Page last updated: 2019 - due to be refreshed in 2021.

 

1 Five key points

  1.  In 2017/18, nearly 50,000 residents in the three CCG areas covering Suffolk had a diagnosis of diabetes. (3.1 Prevalence
     
  2. In addition to people with diagnosed diabetes, it is estimated that a further 18,000 people in Suffolk are living with undiagnosed diabetes. (3.1 Prevalence
     
  3. Around 9 in 10 children with diabetes have type 1, although the number of children and young adults affected by type 2 diabetes is beginning to rise. Young people with diabetes may require additional support to manage their condition, both whilst young and throughout their lives. (2 Why is diabetes important?
     
  4. An ageing population and high obesity rate mean that, if the costs of treating a patient with diabetes stay the same, the overall costs of diabetes are set to grow over the next 20 years, when it is projected to account for 17% of the entire NHS budget. (2 Why is diabetes important?
     
  5. There are certain factors that can increase the risk of type 2 diabetes in an individual. Some are potentially modifiable (like being overweight, eating a healthy diet and having high blood pressure) and some are non-modifiable (such as age, ethnicity and family history). (2 Why is diabetes important?)

2 Why is diabetes important in Suffolk?    

There are two main types of diabetes, type 1 and type 2. People with type 1 diabetes naturally produce little or no insulin, so the missing insulin has to be replaced by insulin injections and a healthy diet. In type 2 diabetes, the pancreas is unable to produce enough insulin, or the insulin produced does not work properly. Type 2 is more common, accounting for around 90% of all cases among adults in the UK.[1] Type 2 diabetes is initially treated through a healthy diet, but tablets, insulin, or both, may become necessary.

Both types of diabetes are serious, lifelong conditions that can lead to severe complications if they are not managed well. However, with the right treatment and support, people with diabetes can reduce their risk of developing complications. Some of the complications that can arise from diabetes include heart disease, blindness, kidney failure and lower-extremity amputations.

The costs associated with diabetes are high. In 2010/11, diabetes cost the NHS an estimated £9.8 billion in direct costs, which equates to £18,645 per minute.[2] Around one fifth of this money (£2.1bn) was spent on the treatment costs of diabetes and the remaining four fifths (£7.7bn) was paid out on complications of diabetes such as cardiovascular disease, stroke, blindness, kidney failure and amputation. These figures do not include the cost of diabetes in social care, which may be higher for people who have serious complications such as an amputation. An ageing population and the high obesity rate mean that, if the costs of treating a patient with diabetes stay the same, the overall costs of diabetes are set to grow over the next 20 years, when it is projected to account for 17% of the entire NHS budget.[3]
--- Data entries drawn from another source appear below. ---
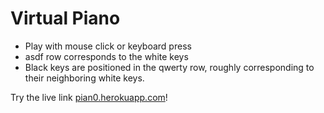 # Virtual Piano

* Play with mouse click or keyboard press
* asdf row corresponds to the white keys
* Black keys are positioned in the qwerty row, roughly corresponding to their neighboring white keys.

Try the live link <a href="http://pian0.herokuapp.com">pian0.herokuapp.com</a>!  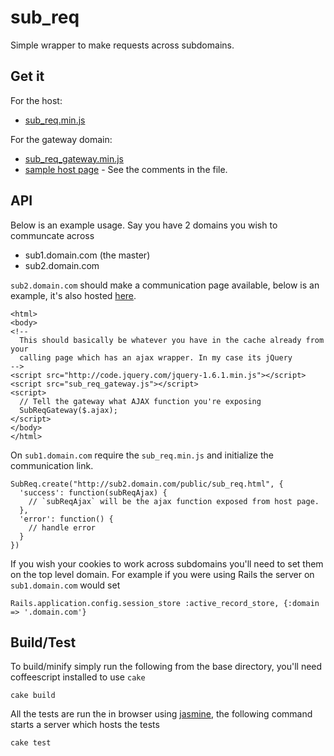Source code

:# sub_req

Simple wrapper to make requests across subdomains.

## Get it

For the host:
 * [sub_req.min.js](https://github.com/orangemug/sub_req/raw/master/build/sub_req.js)

For the gateway domain:
 * [sub_req_gateway.min.js](https://github.com/orangemug/sub_req/raw/master/build/sub_req_gateway.min.js)
 * [sample host page](https://github.com/orangemug/sub_req/raw/master/html/sub_req.html) - See the comments in the file.



## API
Below is an example usage. Say you have 2 domains you wish to communcate across

 * sub1.domain.com (the master)
 * sub2.domain.com

`sub2.domain.com` should make a communication page available, below is an example, it's also hosted [here](https://github.com/orangemug/sub_req/raw/master/html/sub_req.html).

    <html>
    <body>
    <!--
      This should basically be whatever you have in the cache already from your
      calling page which has an ajax wrapper. In my case its jQuery
    -->
    <script src="http://code.jquery.com/jquery-1.6.1.min.js"></script>
    <script src="sub_req_gateway.js"></script>
    <script>
      // Tell the gateway what AJAX function you're exposing
      SubReqGateway($.ajax);
    </script>
    </body>
    </html>


On `sub1.domain.com` require the `sub_req.min.js` and initialize the communication link.

    SubReq.create("http://sub2.domain.com/public/sub_req.html", {
      'success': function(subReqAjax) {
        // `subReqAjax` will be the ajax function exposed from host page.
      },
      'error': function() {
        // handle error
      }
    })

If you wish your cookies to work across subdomains you'll need to set them on the top level domain. For example if you were using Rails the server on `sub1.domain.com` would set

    Rails.application.config.session_store :active_record_store, {:domain => '.domain.com'}


## Build/Test
To build/minify simply run the following from the base directory, you'll need coffeescript installed to use `cake`

    cake build

All the tests are run the in browser using [jasmine](http://pivotal.github.com/jasmine), the following command starts a server which hosts the tests

    cake test

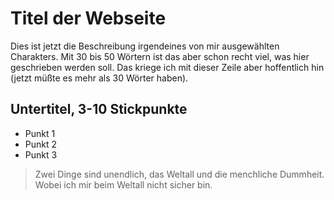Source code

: # Titel der Webseite
Dies ist jetzt die Beschreibung irgendeines von mir ausgewählten Charakters.
Mit 30 bis 50 Wörtern ist das aber schon recht viel, was hier geschrieben werden soll.
Das kriege ich mit dieser Zeile aber hoffentlich hin (jetzt müßte es mehr als 30 Wörter haben).
## Untertitel, 3-10 Stickpunkte
* Punkt 1
* Punkt 2
* Punkt 3

> Zwei Dinge sind unendlich, das Weltall und die menchliche Dummheit.
> Wobei ich mir beim Weltall nicht sicher bin.
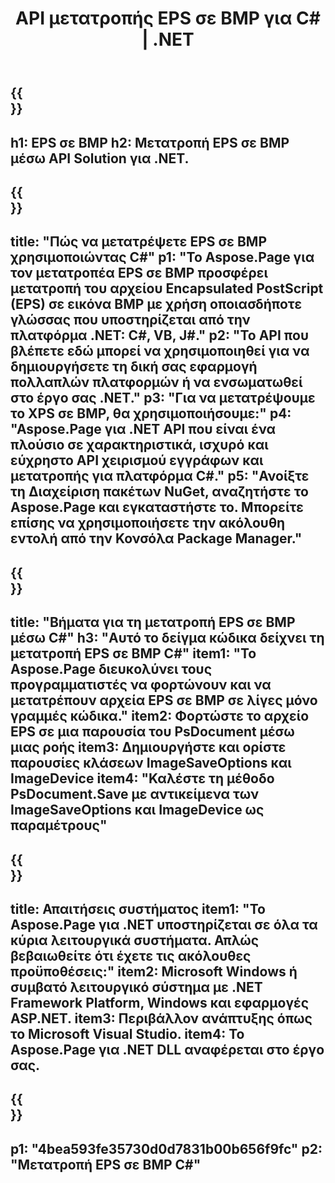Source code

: ﻿---
translation: true
template: /_templates/_conversion-child-net.md
title: API μετατροπής EPS σε BMP για C# |  .NET
url: /net/conversion/eps-to-bmp/
description: Δείγμα κώδικα για μετατροπή EPS σε BMP C#. Χρησιμοποιήστε αποσπάσματα κώδικα API για μαζική μετατροπή αρχείων EPS σε BMP εντός VB.NET, Asp.NET ή οποιασδήποτε εφαρμογής που βασίζεται στο .NET.
informat: EPS
outformat: BMP
otherformats: XPS PS
---

{{<section banner>}}
---
h1: EPS σε BMP
h2: Μετατροπή EPS σε BMP μέσω API Solution για .NET.
---

{{<section overview>}}
---
title: "Πώς να μετατρέψετε EPS σε BMP χρησιμοποιώντας C#"
p1: "Το Aspose.Page για τον μετατροπέα EPS σε BMP προσφέρει μετατροπή του αρχείου Encapsulated PostScript (EPS) σε εικόνα BMP με χρήση οποιασδήποτε γλώσσας που υποστηρίζεται από την πλατφόρμα .NET: C#, VB, J#."
p2: "Το API που βλέπετε εδώ μπορεί να χρησιμοποιηθεί για να δημιουργήσετε τη δική σας εφαρμογή πολλαπλών πλατφορμών ή να ενσωματωθεί στο έργο σας .NET."
p3: "Για να μετατρέψουμε το XPS σε BMP, θα χρησιμοποιήσουμε:"
p4: "Aspose.Page για .NET API που είναι ένα πλούσιο σε χαρακτηριστικά, ισχυρό και εύχρηστο API χειρισμού εγγράφων και μετατροπής για πλατφόρμα C#."
p5: "Ανοίξτε τη Διαχείριση πακέτων NuGet, αναζητήστε το Aspose.Page και εγκαταστήστε το. Μπορείτε επίσης να χρησιμοποιήσετε την ακόλουθη εντολή από την Κονσόλα Package Manager."
---

{{<section feature1>}}
---
title: "Βήματα για τη μετατροπή EPS σε BMP μέσω C#"
h3: "Αυτό το δείγμα κώδικα δείχνει τη μετατροπή EPS σε BMP C#"
item1: "Το Aspose.Page διευκολύνει τους προγραμματιστές να φορτώνουν και να μετατρέπουν αρχεία EPS σε BMP σε λίγες μόνο γραμμές κώδικα."
item2: Φορτώστε το αρχείο EPS σε μια παρουσία του PsDocument μέσω μιας ροής
item3: Δημιουργήστε και ορίστε παρουσίες κλάσεων ImageSaveOptions και ImageDevice
item4: "Καλέστε τη μέθοδο PsDocument.Save με αντικείμενα των ImageSaveOptions και ImageDevice ως παραμέτρους"
---

{{<section feature2>}}
---
title: Απαιτήσεις συστήματος
item1: "Το Aspose.Page για .NET υποστηρίζεται σε όλα τα κύρια λειτουργικά συστήματα. Απλώς βεβαιωθείτε ότι έχετε τις ακόλουθες προϋποθέσεις:"
item2: Microsoft Windows ή συμβατό λειτουργικό σύστημα με .NET Framework Platform, Windows και εφαρμογές ASP.NET.
item3: Περιβάλλον ανάπτυξης όπως το Microsoft Visual Studio.
item4: Το Aspose.Page για .NET DLL αναφέρεται στο έργο σας.
---

{{<section gist>}}
---
p1: "4bea593fe35730d0d7831b00b656f9fc"
p2: "Μετατροπή EPS σε BMP C#"
---

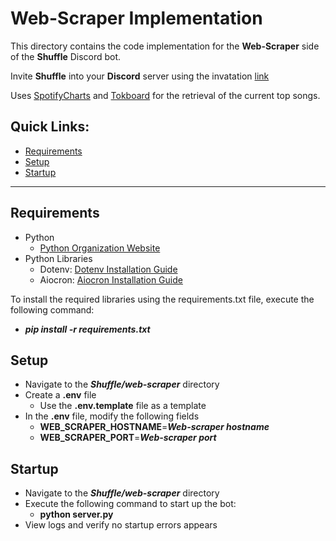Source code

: # Web-Scraper Implementation
This directory contains the code implementation for the **Web-Scraper** side of the **Shuffle** Discord bot.

Invite **Shuffle** into your **Discord** server using the invatation [link](https://discord.com/api/oauth2/authorize?client_id=745448751287631996&permissions=268528656&scope=bot)

Uses [SpotifyCharts](https://spotifycharts.com/regional) and [Tokboard](https://tokboard.com/) for the retrieval of the current top songs.

## Quick Links:
- [Requirements](#requirements)
- [Setup](#setup)
- [Startup](#startup)

----------------------------------

## Requirements
- Python
  - [Python Organization Website](https://www.python.org/)
- Python Libraries
  - Dotenv: [Dotenv Installation Guide](https://pypi.org/project/python-dotenv/)
  - Aiocron: [Aiocron Installation Guide](https://pypi.org/project/aiocron/)

To install the required libraries using the requirements.txt file, execute the following command:
- ***pip install -r requirements.txt***

## Setup
- Navigate to the ***Shuffle/web-scraper*** directory
- Create a **.env** file
  - Use the **.env.template** file as a template
- In the **.env** file, modify the following fields
  - **WEB_SCRAPER_HOSTNAME**=***Web-scraper hostname***
  - **WEB_SCRAPER_PORT**=***Web-scraper port***

## Startup
- Navigate to the ***Shuffle/web-scraper*** directory
- Execute the following command to start up the bot:
  - **python server.py**
- View logs and verify no startup errors appears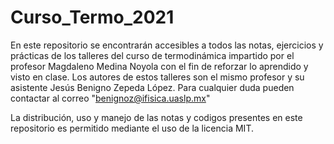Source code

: # Curso_Termo_2021
En este repositorio se encontrarán accesibles a todos las notas, ejercicios y prácticas de los talleres del curso de termodinámica impartido por el profesor Magdaleno Medina Noyola con el fin de reforzar lo aprendido y visto en clase. Los autores de estos talleres son el mismo profesor y su asistente Jesús Benigno Zepeda López. Para cualquier duda pueden contactar al correo "benignoz@ifisica.uaslp.mx"

La distribución, uso y manejo de las notas y codigos presentes en este repositorio es permitido mediante el uso de la licencia MIT.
Around 9 in 10 children with diabetes have type 1, although the number of children and young adults affected by type 2 diabetes is beginning to rise.[4] The exact cause of type 1 diabetes is unknown, whereas type 2 diabetes amongst children is usually caused by an unhealthy diet from a young age, coupled with a sedentary lifestyle without exercise. Young people with diabetes will experience the negative impact of the condition for longer than people who develop the disease later in life. Young people with diabetes may require additional support to manage their condition, both whilst young and throughout their lives.
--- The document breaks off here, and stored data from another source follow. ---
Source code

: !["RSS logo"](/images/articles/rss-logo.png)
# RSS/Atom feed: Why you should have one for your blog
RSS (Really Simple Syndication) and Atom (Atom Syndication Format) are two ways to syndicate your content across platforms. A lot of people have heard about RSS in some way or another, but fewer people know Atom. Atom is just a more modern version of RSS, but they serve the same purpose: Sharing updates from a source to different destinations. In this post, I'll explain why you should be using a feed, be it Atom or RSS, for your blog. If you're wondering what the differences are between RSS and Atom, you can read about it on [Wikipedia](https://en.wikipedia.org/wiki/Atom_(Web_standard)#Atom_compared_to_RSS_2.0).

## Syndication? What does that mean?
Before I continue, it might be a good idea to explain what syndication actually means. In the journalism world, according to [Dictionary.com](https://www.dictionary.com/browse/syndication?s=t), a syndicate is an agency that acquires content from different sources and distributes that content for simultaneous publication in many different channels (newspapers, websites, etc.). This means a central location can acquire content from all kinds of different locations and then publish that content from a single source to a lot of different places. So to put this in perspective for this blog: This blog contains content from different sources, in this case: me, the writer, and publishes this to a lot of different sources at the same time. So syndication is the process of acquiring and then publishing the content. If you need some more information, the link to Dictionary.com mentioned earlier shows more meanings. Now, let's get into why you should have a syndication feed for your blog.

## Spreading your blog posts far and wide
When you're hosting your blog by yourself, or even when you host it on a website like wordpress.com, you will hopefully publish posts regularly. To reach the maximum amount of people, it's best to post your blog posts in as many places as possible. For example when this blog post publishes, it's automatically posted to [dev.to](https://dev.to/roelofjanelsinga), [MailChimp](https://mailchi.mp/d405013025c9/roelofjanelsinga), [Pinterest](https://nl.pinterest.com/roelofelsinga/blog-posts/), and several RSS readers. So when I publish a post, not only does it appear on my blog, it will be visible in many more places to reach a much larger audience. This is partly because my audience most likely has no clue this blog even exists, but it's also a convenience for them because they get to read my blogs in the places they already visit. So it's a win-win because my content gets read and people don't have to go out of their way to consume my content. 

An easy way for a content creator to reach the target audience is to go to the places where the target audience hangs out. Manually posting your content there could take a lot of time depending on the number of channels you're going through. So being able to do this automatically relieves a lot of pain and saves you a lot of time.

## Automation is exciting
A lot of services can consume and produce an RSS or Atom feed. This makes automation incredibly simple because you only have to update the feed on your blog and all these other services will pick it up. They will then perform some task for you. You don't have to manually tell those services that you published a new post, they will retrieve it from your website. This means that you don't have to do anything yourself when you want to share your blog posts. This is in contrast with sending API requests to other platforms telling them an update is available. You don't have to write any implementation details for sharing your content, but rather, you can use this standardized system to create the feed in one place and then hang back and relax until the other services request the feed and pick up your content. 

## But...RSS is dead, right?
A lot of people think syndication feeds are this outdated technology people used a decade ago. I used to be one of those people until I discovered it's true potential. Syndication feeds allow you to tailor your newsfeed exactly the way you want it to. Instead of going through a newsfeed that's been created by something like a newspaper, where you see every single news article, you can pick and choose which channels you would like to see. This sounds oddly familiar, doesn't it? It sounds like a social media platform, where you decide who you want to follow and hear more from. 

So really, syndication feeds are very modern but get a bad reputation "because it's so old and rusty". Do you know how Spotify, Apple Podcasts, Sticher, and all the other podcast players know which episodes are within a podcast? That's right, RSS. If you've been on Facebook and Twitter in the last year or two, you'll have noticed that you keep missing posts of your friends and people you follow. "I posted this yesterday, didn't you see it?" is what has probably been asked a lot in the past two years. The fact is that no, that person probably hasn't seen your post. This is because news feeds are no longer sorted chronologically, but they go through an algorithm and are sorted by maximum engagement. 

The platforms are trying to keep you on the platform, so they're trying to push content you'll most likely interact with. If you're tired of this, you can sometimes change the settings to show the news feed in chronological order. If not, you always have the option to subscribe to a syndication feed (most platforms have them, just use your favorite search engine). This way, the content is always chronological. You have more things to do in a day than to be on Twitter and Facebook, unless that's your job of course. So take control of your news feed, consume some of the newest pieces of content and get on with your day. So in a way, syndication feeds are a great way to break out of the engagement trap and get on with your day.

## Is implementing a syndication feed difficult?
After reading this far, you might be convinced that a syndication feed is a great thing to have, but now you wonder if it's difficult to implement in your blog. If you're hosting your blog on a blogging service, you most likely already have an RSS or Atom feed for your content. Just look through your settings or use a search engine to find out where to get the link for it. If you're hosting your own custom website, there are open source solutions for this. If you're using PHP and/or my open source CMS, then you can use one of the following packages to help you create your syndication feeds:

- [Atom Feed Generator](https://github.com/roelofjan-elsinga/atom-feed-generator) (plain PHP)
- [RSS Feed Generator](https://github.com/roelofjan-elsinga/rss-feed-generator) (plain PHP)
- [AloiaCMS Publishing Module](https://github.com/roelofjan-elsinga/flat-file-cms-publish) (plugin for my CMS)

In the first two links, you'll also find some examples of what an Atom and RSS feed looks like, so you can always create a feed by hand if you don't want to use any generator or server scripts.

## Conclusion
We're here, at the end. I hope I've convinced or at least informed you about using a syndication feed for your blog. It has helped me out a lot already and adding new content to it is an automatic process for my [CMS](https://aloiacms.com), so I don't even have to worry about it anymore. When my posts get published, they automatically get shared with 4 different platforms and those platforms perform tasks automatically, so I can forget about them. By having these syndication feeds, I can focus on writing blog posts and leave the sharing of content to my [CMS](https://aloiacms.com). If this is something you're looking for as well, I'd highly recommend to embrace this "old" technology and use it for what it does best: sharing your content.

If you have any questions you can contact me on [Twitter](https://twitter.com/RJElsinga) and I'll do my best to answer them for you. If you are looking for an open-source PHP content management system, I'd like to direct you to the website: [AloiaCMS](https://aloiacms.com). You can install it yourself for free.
There are certain factors that can increase the risk of type 2 diabetes in an individual.  Some are potentially modifiable (like being overweight) and some are non-modifiable (such as age or ethnicity). Some of the key risk factors are outlined below:[5]
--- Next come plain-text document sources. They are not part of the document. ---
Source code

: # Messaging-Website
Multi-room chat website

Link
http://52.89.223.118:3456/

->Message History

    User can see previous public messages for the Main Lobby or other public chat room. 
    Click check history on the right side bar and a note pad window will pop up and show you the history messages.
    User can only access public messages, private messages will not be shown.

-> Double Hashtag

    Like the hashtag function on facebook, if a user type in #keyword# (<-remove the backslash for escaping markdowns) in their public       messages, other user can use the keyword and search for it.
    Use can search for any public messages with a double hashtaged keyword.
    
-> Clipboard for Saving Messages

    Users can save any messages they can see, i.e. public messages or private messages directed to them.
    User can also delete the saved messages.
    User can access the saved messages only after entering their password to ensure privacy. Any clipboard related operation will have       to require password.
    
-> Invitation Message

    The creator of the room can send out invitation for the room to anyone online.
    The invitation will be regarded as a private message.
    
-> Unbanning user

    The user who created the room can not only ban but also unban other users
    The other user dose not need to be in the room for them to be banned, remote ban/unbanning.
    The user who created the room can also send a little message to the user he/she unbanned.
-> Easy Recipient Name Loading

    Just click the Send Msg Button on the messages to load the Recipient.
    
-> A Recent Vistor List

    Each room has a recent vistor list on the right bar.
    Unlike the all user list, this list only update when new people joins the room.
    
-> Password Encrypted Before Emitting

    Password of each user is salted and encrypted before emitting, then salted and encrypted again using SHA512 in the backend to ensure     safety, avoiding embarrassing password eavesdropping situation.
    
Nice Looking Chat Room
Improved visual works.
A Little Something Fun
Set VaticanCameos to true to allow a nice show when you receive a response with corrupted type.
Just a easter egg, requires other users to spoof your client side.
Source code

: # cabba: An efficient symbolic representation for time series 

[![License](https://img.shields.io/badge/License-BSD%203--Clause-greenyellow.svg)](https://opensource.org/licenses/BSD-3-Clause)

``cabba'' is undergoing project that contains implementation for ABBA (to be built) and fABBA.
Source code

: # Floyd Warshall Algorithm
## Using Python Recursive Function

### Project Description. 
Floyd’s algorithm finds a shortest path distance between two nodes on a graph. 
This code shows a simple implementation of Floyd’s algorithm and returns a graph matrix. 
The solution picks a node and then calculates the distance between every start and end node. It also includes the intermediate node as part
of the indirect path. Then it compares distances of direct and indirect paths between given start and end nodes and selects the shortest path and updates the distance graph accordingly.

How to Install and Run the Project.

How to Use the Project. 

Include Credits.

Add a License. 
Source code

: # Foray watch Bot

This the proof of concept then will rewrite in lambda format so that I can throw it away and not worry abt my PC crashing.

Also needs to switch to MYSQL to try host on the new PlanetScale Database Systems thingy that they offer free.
  • age: risk of diabetes increases among people from white ethnicities aged over 40 years old and among people from African-Caribbean, Black African and South Asian ethnicities aged over 25
  • ethnicity: type 2 diabetes is 2-4 times more likely among people of South Asian, African-Caribbean and Black African descent
  • family history: an individual is 2-6 times more likely to get type 2 diabetes if they have a parent, brother, sister or child with diabetes
  • high blood pressure: people that have had or currently have high blood pressure are more at risk
  • overweight/obesity: people that are overweight (especially around the stomach area) are at increased risk

3 What is the local picture?       

Note that Suffolk is covered by three Clinical Commissioning Groups (CCGs) and one of them spans Suffolk and Norfolk (Great Yarmouth and Waveney CCG). Figures are presented at CCG level because the data cannot be disaggregated into Great Yarmouth and Waveney. 

3.1 Prevalence

Within the three CCGs areas that cover Suffolk, a total of 49,557 adults (aged 17 and over+) had a GP registered diagnosis of diabetes in 2017/18 (Table 1). Prevalence was higher than East of England in Great Yarmouth and Waveney CCG (8.1%), comparable in West Suffolk CCG (6.8%) and lower in Ipswich and East Suffolk CCG (6.2%).[6]

The true number of people with diabetes in Suffolk is unknown because a certain number of people live with the condition but have not been diagnosed. It is possible to estimate the true number of people with diabetes in Suffolk using prevalence estimates developed by Public Health England.[7] The prevalence estimates suggest that around 18,000 people in Suffolk CCGs have undiagnosed diabetes, of which over 9,000 are registered in Ipswich and East Suffolk CCG (Table 1).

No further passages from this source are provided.